That effort started with 12- and 16-yard Derek Carr completions to DeAndre Washington and Zay Jones, the second of which advanced them into Broncos territory. After a 1-yard Washington carry, Carr continued the passing barrage with a 17-yard floater to Rico Gafford and a 6-yard checkdown to receiving back Jalen Richard. Washington put the Raiders in the red zone with a 3-yard carry and then earned a new first down with a 7-yard scamper. At the Broncos' 13-yard line, the Raiders were up to a 10.2% GWC. But on second down, Carr took a sack that backed the team into a third-and-16 -- and seemed to have tweaked Carr's knee -- and his 4-yard toss to Derek Carrier on third down had no chance of converting, with Carrier bracketed by a pair of defenders. The resulting fourth-and-12 was long odds of an offensive conversion, but a 10-point deficit following a made field goal were long as well, just 3.2% by GWC. Jon Gruden made the conservative choice, and he needed his defense to make a stop to give his offense another chance.

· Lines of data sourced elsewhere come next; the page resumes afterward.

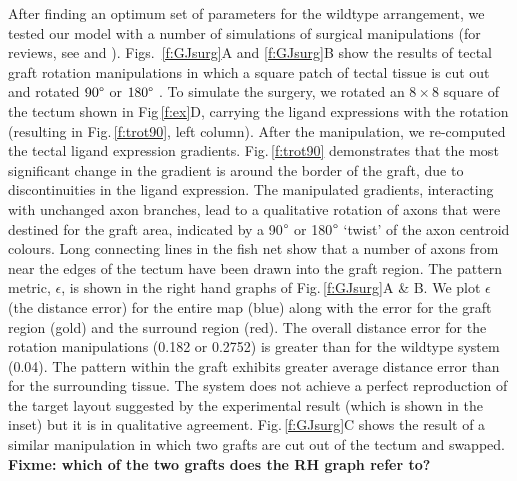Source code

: \documentclass[11pt, a4paper]{article}
\begin{document}
After finding an optimum set of parameters for the wildtype arrangement, we tested our model with a number of simulations of surgical manipulations (for reviews, see \citet{udin_formation_1988} and \citet{goodhill_retinotectal_1999}).
Figs.~\ref{f:GJsurg}A and \ref{f:GJsurg}B show the results of tectal graft rotation manipulations in which a square patch of tectal tissue is cut out and rotated $90\degree$ or $180\degree$ \citep{chung_observations_1978}.
%
To simulate the surgery, we rotated an $8\times8$ square of the tectum shown in Fig\,\ref{f:ex}D, carrying the ligand expressions with the rotation (resulting in Fig.\,\ref{f:trot90}, left column).
After the manipulation, we re-computed the tectal ligand expression gradients. Fig.\,\ref{f:trot90} demonstrates that the most significant change in the gradient is around the border of the graft, due to discontinuities in the ligand expression.
The manipulated gradients, interacting with unchanged axon branches, lead to a qualitative rotation of axons that were destined for the graft area, indicated by a 90$\degree$ or 180$\degree$ `twist' of the axon centroid colours.
Long connecting lines in the fish net show that a number of axons from near the edges of the tectum have been drawn into the graft region.
The pattern metric, $\epsilon$, is shown in the right hand graphs of Fig.\,\ref{f:GJsurg}A \& B.
We plot $\epsilon$ (the distance error) for the entire map (blue) along with the error for the graft region (gold) and the surround region (red).
The overall distance error for the rotation manipulations (0.182 or 0.2752)  is greater than for the wildtype system (0.04).
The pattern within the graft exhibits greater average distance error than for the surrounding tissue.
The system does not achieve a perfect reproduction of the target layout suggested by the experimental result (which is shown in the inset) but it is in qualitative agreement.
%
Fig.\,\ref{f:GJsurg}C shows the result of a similar manipulation in which two grafts are cut out of the tectum and swapped. \textbf{Fixme: which of the two grafts does the RH graph refer to?}
\end{document}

That nearly happened on the ensuing kickoff when Rod Smith dislodged the ball from returner Diontae Spencer, but fellow Broncos special teamer Devontae Booker recovered the ball to maintain the Broncos' possession. But after an unnecessary roughness penalty for a late hit out of bounds earned the Broncos offense one new first down, Phillip Lindsay mishandled a Drew Lock handoff. And this time, the Raiders recovered the loose ball, setting up their offense close to midfield with just under six minutes remaining.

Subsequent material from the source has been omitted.